Step 4: Check Metal Roof Components and Surrounding Soft Metals
Metal flashing around chimneys, plumbing vents, exhaust fans, and skylights dents more visibly than shingles and provides a reliable gauge of hail intensity. Look for circular dents in exposed flashing, bent vent caps, and damaged drip edge along the roof perimeter. If the metal components show clear hail impact, the shingles received the same force.
Roof-mounted exhaust vents, turbine ventilators, and satellite dishes also show hail damage clearly. Dented turbine fins can impair ventilation function, and cracked plastic vent boots create direct water entry points that are easy to miss from the ground but will leak during the next rainfall.
Check your outdoor air conditioning unit, which is another soft metal indicator. Dented AC fins, damaged condenser housing, and impacted refrigerant lines all suggest that the hail was large and forceful enough to cause roof damage requiring professional assessment.

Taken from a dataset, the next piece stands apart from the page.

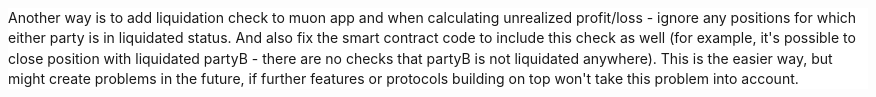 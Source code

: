 Another way is to add liquidation check to muon app and when calculating unrealized profit/loss - ignore any positions for which either party is in liquidated status. And also fix the smart contract code to include this check as well (for example, it's possible to close position with liquidated partyB - there are no checks that partyB is not liquidated anywhere). This is the easier way, but might create problems in the future, if further features or protocols building on top won't take this problem into account.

Step 5: Inspect the Attic Space
The attic provides a different and equally important perspective on storm damage. With a flashlight, look for daylight visible through the roof deck. Even small pinpoints of light indicate holes or gaps where water will eventually enter. Mark these spots with tape or chalk so you can describe their locations to a roofer later.

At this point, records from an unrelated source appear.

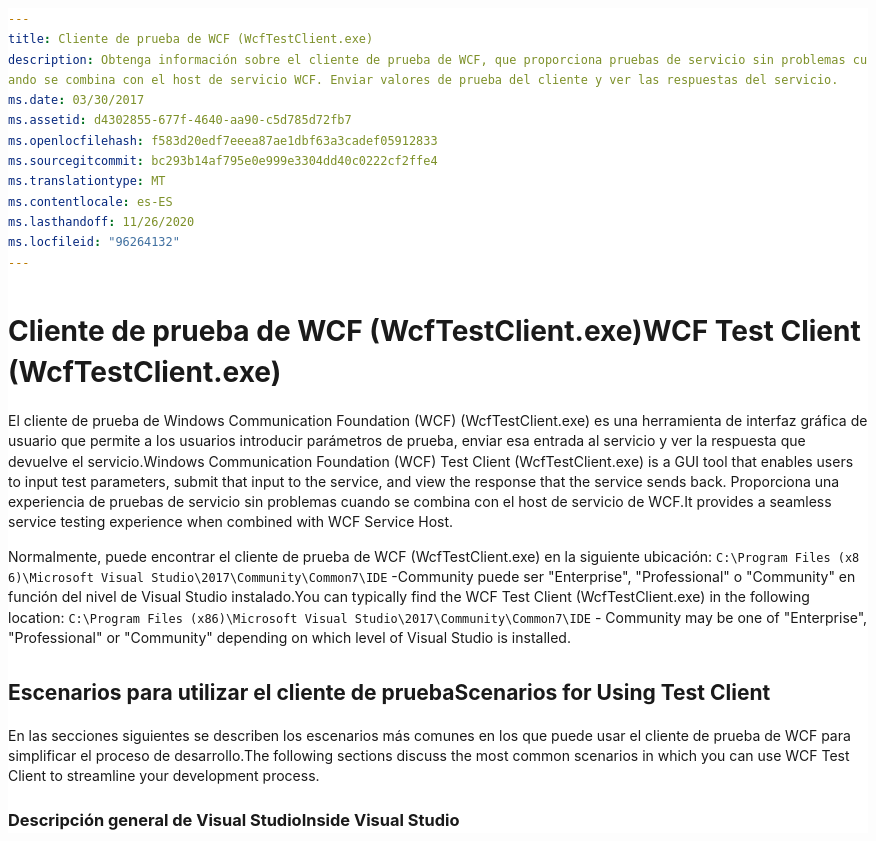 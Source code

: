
 ```yaml
---
title: Cliente de prueba de WCF (WcfTestClient.exe)
description: Obtenga información sobre el cliente de prueba de WCF, que proporciona pruebas de servicio sin problemas cuando se combina con el host de servicio WCF. Enviar valores de prueba del cliente y ver las respuestas del servicio.
ms.date: 03/30/2017
ms.assetid: d4302855-677f-4640-aa90-c5d785d72fb7
ms.openlocfilehash: f583d20edf7eeea87ae1dbf63a3cadef05912833
ms.sourcegitcommit: bc293b14af795e0e999e3304dd40c0222cf2ffe4
ms.translationtype: MT
ms.contentlocale: es-ES
ms.lasthandoff: 11/26/2020
ms.locfileid: "96264132"
---
```

# <a name="wcf-test-client-wcftestclientexe"></a><span data-ttu-id="8659c-104">Cliente de prueba de WCF (WcfTestClient.exe)</span><span class="sxs-lookup"><span data-stu-id="8659c-104">WCF Test Client (WcfTestClient.exe)</span></span>

<span data-ttu-id="8659c-105">El cliente de prueba de Windows Communication Foundation (WCF) (WcfTestClient.exe) es una herramienta de interfaz gráfica de usuario que permite a los usuarios introducir parámetros de prueba, enviar esa entrada al servicio y ver la respuesta que devuelve el servicio.</span><span class="sxs-lookup"><span data-stu-id="8659c-105">Windows Communication Foundation (WCF) Test Client (WcfTestClient.exe) is a GUI tool that enables users to input test parameters, submit that input to the service, and view the response that the service sends back.</span></span> <span data-ttu-id="8659c-106">Proporciona una experiencia de pruebas de servicio sin problemas cuando se combina con el host de servicio de WCF.</span><span class="sxs-lookup"><span data-stu-id="8659c-106">It provides a seamless service testing experience when combined with WCF Service Host.</span></span>

<span data-ttu-id="8659c-107">Normalmente, puede encontrar el cliente de prueba de WCF (WcfTestClient.exe) en la siguiente ubicación: `C:\Program Files (x86)\Microsoft Visual Studio\2017\Community\Common7\IDE` -Community puede ser "Enterprise", "Professional" o "Community" en función del nivel de Visual Studio instalado.</span><span class="sxs-lookup"><span data-stu-id="8659c-107">You can typically find the WCF Test Client (WcfTestClient.exe) in the following location: `C:\Program Files (x86)\Microsoft Visual Studio\2017\Community\Common7\IDE` - Community may be one of "Enterprise", "Professional" or "Community" depending on which level of Visual Studio is installed.</span></span>

## <a name="scenarios-for-using-test-client"></a><span data-ttu-id="8659c-108">Escenarios para utilizar el cliente de prueba</span><span class="sxs-lookup"><span data-stu-id="8659c-108">Scenarios for Using Test Client</span></span>

<span data-ttu-id="8659c-109">En las secciones siguientes se describen los escenarios más comunes en los que puede usar el cliente de prueba de WCF para simplificar el proceso de desarrollo.</span><span class="sxs-lookup"><span data-stu-id="8659c-109">The following sections discuss the most common scenarios in which you can use WCF Test Client to streamline your development process.</span></span>

### <a name="inside-visual-studio"></a><span data-ttu-id="8659c-110">Descripción general de Visual Studio</span><span class="sxs-lookup"><span data-stu-id="8659c-110">Inside Visual Studio</span></span>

Check the underside of the roof sheathing for moisture. Fresh water stains appear as dark patches on plywood or OSB decking. Run your hand along rafters and sheathing to feel for dampness that may not be visible. Wet or compressed insulation between rafters confirms active water intrusion, even if the ceiling below shows no stains yet.
Look for signs of previous leaks that might have been worsened by the storm, such as older water stains with fresh wet edges, mold growth in previously dry areas, or rust on nails and metal strapping. Storms do not only create new damage; they also expose and worsen vulnerabilities that have been developing for years.

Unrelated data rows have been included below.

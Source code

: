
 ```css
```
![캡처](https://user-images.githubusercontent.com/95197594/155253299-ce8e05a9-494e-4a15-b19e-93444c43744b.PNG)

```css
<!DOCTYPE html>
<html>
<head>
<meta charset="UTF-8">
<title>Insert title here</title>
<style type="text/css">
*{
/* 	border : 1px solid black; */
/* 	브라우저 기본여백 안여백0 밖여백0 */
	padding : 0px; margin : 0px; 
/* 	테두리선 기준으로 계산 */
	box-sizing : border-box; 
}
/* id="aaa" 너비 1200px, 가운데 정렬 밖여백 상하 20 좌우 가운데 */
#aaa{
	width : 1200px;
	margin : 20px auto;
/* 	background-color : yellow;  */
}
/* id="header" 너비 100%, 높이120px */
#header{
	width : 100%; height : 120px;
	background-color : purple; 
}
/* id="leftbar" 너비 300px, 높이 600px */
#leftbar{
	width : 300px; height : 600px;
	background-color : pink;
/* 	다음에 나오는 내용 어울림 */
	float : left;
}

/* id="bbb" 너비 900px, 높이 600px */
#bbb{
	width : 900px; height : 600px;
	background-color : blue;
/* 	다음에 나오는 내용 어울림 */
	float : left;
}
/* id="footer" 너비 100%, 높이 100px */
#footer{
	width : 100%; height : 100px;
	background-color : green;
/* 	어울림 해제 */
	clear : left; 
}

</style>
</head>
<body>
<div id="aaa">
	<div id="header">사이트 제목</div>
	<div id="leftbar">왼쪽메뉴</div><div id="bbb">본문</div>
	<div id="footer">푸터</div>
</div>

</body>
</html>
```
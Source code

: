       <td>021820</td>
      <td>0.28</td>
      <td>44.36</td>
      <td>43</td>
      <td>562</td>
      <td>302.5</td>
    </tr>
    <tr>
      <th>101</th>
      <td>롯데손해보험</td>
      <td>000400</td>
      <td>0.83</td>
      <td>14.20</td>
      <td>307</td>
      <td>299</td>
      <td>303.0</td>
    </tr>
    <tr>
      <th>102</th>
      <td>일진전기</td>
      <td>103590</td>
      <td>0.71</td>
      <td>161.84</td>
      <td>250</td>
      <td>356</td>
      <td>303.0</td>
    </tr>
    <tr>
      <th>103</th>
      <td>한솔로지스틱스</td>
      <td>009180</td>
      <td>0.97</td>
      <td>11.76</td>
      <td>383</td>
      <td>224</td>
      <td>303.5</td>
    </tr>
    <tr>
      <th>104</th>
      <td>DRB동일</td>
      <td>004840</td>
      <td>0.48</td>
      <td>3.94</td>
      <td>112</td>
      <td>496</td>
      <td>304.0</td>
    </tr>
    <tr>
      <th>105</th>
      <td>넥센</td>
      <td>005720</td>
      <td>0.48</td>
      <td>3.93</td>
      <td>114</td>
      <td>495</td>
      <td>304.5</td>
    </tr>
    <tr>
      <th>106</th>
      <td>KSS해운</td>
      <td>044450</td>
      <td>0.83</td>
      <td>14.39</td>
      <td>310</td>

Step 6: Schedule a Professional Roof Inspection
After completing your ground-level and attic assessment, hire a licensed roofer to conduct a full on-roof inspection. Professional inspectors can identify damage patterns that are impossible to detect from the ground, including bruised shingles that flex under foot pressure but show no visible surface cracking, loosened tab seals where wind lifted and dropped shingles without tearing them off, and compromised underlayment beneath intact-looking shingles.
A professional inspection typically costs $150 to $400 as a standalone service, though many roofing companies offer free inspections when they are being considered for the repair work. The inspector should provide a written report with photographs documenting every damage point, which becomes an important part of your insurance claim file.
Request that the inspector check all penetrations (vents, chimneys, skylights), valleys, ridges, and flashing transitions in addition to the field shingles. These detail areas are where the most consequential leaks originate, and they are also the most commonly overlooked during insurance adjuster inspections.
Damage Patterns by Storm Type
Understanding what to look for based on the type of storm that hit your area makes your inspection more efficient. Hail damage creates a random scatter pattern of circular impacts across the entire exposed roof surface. Wind damage follows the prevailing wind direction, concentrated on the windward slope, ridges, and edges. Tornado damage is chaotic and directional, often with a clear line between severe damage and untouched areas. Ice damage shows up as water stains and moisture along the eaves and in valleys where ice dams formed.
A thorough storm damage inspection moves from the ground to the gutters to the attic, checking each layer for both obvious and hidden signs of damage. The evidence you gather during this process directly supports your insurance claim and helps your roofer develop an accurate scope of work.